The Chinese regime manipulates essentially all national companies, particularly the largest ones. This allows the state to limit regulation intrastate that culminates in cheaper products for the world’s consumption. If a company can avoid the cost of obtaining capital, land, and then avoid the need for better working conditions, the price goods produced can be sold at is dropped precipitously, prohibiting even competition with firms outside the United States.

Economic progress in China, largely dating back to the Nixon presidency, has directly correlated to China’s rise in geopolitical influence. This is without even mentioning the outsourcing by non-Chinese companies for lower production cost, the Belt and Road Initiative, and the prized possession of most international corporations—the Chinese consumer market.

The economic strength without possibility of domestic dissent itself poses a threat; considering the enormous capacity for physical confrontation and victory by the Chinese military, Chinese strength is daunting. Only the United States, India, or the EU could combat the hegemony of Chinese economic prowess, and militarily, the only country capable of stunting Chinese expansion is the United States. Without question, a real cause for retaliation or at least action, has presented itself across the Pacific Ocean. 

Knowing this, the American populous, and therefore its politicians, must ask how to oppose this threat. There are those—particularly the neoconservative or interventionist types—who would argue for a more advanced and aggressive presence in the South China Sea, Japan, and other vulnerable areas to defend those nations and stifle Chinese imperialism. This claim, however, misses a key issue.

Having greater military involvement in some sort of an intimidation mentality does defend our allies from extended influence to a certain extent, but this is only a short term fix. China is a nation on the upswing despite COVID-19 struggles. If preventive action is not taken, it is only a matter of time before they exceed the point where another country can effectively oppose them without resorting to bartering.

Xi Jinping and his party are pursuing long term strategies, so why would they risk their future chance at dominance by caving to a line drawn in the sand? Action needs to be taken. A large percentage of the world’s developed countries are subsidized by Chinese production, large quantities of debt, and sometimes contractual agreements. This an unsustainable reality. Furthermore, protectionism as a means of opposition is not a true option.

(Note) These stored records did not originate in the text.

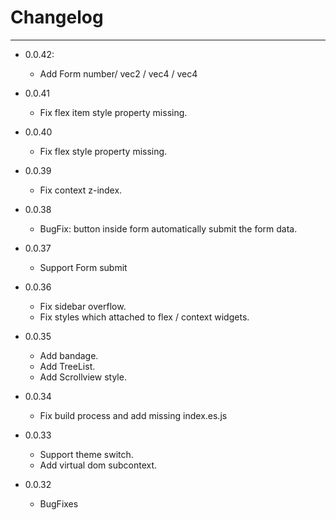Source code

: # Changelog

---

- 0.0.42:
    + Add Form number/ vec2 / vec4 / vec4

- 0.0.41
    + Fix flex item style property missing.

- 0.0.40
    + Fix flex style property missing.

- 0.0.39
    + Fix context z-index.

- 0.0.38
    + BugFix: button inside form automatically submit the form data.

- 0.0.37
    + Support Form submit

- 0.0.36
    + Fix sidebar overflow.
    + Fix styles which attached to flex / context widgets.

- 0.0.35
    + Add bandage.
    + Add TreeList.
    + Add Scrollview style.
    
- 0.0.34
    + Fix build process and add missing index.es.js

- 0.0.33
    + Support theme switch.
    + Add virtual dom subcontext.
    
- 0.0.32
    + BugFixes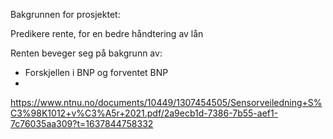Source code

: Bakgrunnen for prosjektet:

Predikere rente, for en bedre håndtering av lån

Renten beveger seg på bakgrunn av:
- Forskjellen i BNP og forventet BNP
- 

https://www.ntnu.no/documents/10449/1307454505/Sensorveiledning+S%C3%98K1012+v%C3%A5r+2021.pdf/2a9ecb1d-7386-7b55-aef1-7c76035aa309?t=1637844758332

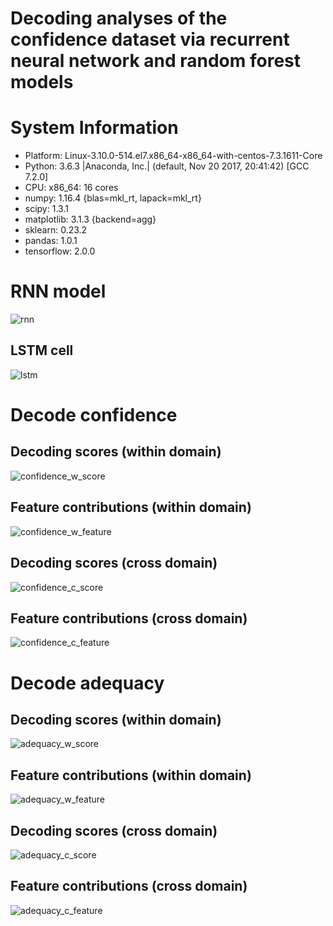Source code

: # Decoding analyses of the confidence dataset via recurrent neural network and random forest models

# System Information
- Platform:      Linux-3.10.0-514.el7.x86_64-x86_64-with-centos-7.3.1611-Core
- Python:        3.6.3 |Anaconda, Inc.| (default, Nov 20 2017, 20:41:42)  [GCC 7.2.0]
- CPU:           x86_64: 16 cores
- numpy:         1.16.4 {blas=mkl_rt, lapack=mkl_rt}
- scipy:         1.3.1
- matplotlib:    3.1.3 {backend=agg}
- sklearn:       0.23.2
- pandas:        1.0.1
- tensorflow:    2.0.0

# RNN model
![rnn](https://github.com/nmningmei/decoding_confidence_dataset/blob/main/figures/RNN%20model%20confidence%20database.jpg)

## LSTM cell
![lstm](https://github.com/nmningmei/decoding_confidence_dataset/blob/main/figures/external-content.duckduckgo.com.jpg)

# Decode confidence
## Decoding scores (within domain)
![confidence_w_score](https://github.com/nmningmei/decoding_confidence_dataset/blob/main/figures/confidence/LOO_compare_RNN_RF/RNN%20vs%20RF%20LOO.jpeg)

## Feature contributions (within domain)
![confidence_w_feature](https://github.com/nmningmei/decoding_confidence_dataset/blob/main/figures/confidence/LOO_compare_RNN_RF/RNN%20vs%20RF%20features.jpeg)

## Decoding scores (cross domain)
![confidence_c_score](https://github.com/nmningmei/decoding_confidence_dataset/blob/main/figures/confidence/CD/cross%20domain%20decoding%20scores.jpeg)

## Feature contributions (cross domain)
![confidence_c_feature](https://github.com/nmningmei/decoding_confidence_dataset/blob/main/figures/confidence/CD/hidden%20states%20of%20time%20steps.jpeg)

# Decode adequacy
## Decoding scores (within domain)
![adequacy_w_score](https://github.com/nmningmei/decoding_confidence_dataset/blob/main/figures/adequacy/LOO_compare_RNN_RF/RNN%20vs%20RF%20LOO.jpeg)

## Feature contributions (within domain)
![adequacy_w_feature](https://github.com/nmningmei/decoding_confidence_dataset/blob/main/figures/adequacy/LOO_compare_RNN_RF/RNN%20vs%20RF%20features.jpeg)

## Decoding scores (cross domain)
![adequacy_c_score](https://github.com/nmningmei/decoding_confidence_dataset/blob/main/figures/adequacy/CD/cross%20domain%20decoding%20scores.jpeg)

## Feature contributions (cross domain)
![adequacy_c_feature](https://github.com/nmningmei/decoding_confidence_dataset/blob/main/figures/adequacy/CD/hidden%20states%20of%20time%20steps.jpeg)
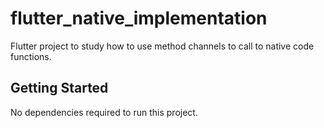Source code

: # flutter_native_implementation

Flutter project to study how to use method channels to call to native code functions.

## Getting Started

No dependencies required to run this project.
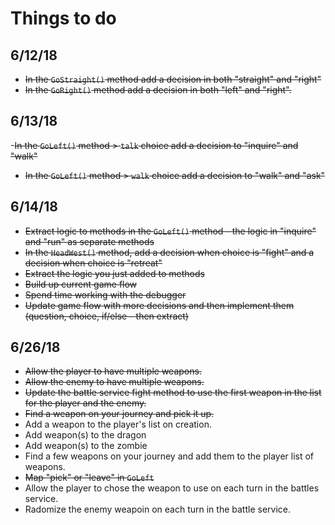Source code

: # Things to do
## 6/12/18
- ~~In the `GoStraight()` method add a decision in both "straight" and "right"~~
- ~~In the `GoRight()` method add a decision in both "left" and "right".~~

## 6/13/18 
-~~In the `GoLeft()` method  > `talk` choice add a decision to "inquire" and "walk"~~
- ~~In the `GoLeft()` method  > `walk` choice add a decision to "walk" and "ask"~~

## 6/14/18
- ~~Extract logic to methods in the `GoLeft()` method - the logic in "inquire" and "run" as separate methods~~
- ~~In the `HeadWest()` method, add a decision when choice is "fight" and a decision when choice is "retreat"~~
- ~~Extract the logic you just added to methods~~
- ~~Build up current game flow~~
- ~~Spend time working with the debugger~~
- ~~Update game flow with more decisions and then implement them (question, choice, if/else - then extract)~~

## 6/26/18
- ~~Allow the player to have multiple weapons.~~
- ~~Allow the enemy to have multiple weapons.~~
- ~~Update the battle service fight method to use the first weapon in the list for the player and the enemy.~~
- ~~Find a weapon on your journey and pick it up.~~
- Add a weapon to the player's list on creation.
- Add weapon(s) to the dragon
- Add weapon(s) to the zombie
- Find a few weapons on your journey and add them to the player list of weapons.
- ~~Map "pick" or "leave" in `GoLeft`~~
- Allow the player to chose the weapon to use on each turn in the battles service.
- Radomize the enemy weapoin on each turn in the battle service.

Protectionism is largely unnecessary unless it goes to its logical conclusion with sanctions, which are used primarily for countries that are potential threats for physical warfare. The only way we are to effectively solve this dilemma is to provide competition in geopolitics that is not on the decline but rather experiencing growth. Only one country can take the brunt of this endeavor: The United States of America. 

A solution could be quite simple and must be taken on the home front. The United States must once again establish itself as the premier home for business and innovation. Opening our markets, and slashing corporate tax rates and the capital gains tax could aid investment and prevent capital flight.

Regulations must be reduced. Immigration to fill the labor market must be allowed through constitutional means. Debt to China must be paid off. A culture of respect and mutual agreement between consumers, workers, and firms must be cultivated. The imagination of the American economy must be released.

The federal and state governments have an obligation to free the United States economy for our protection and posterity.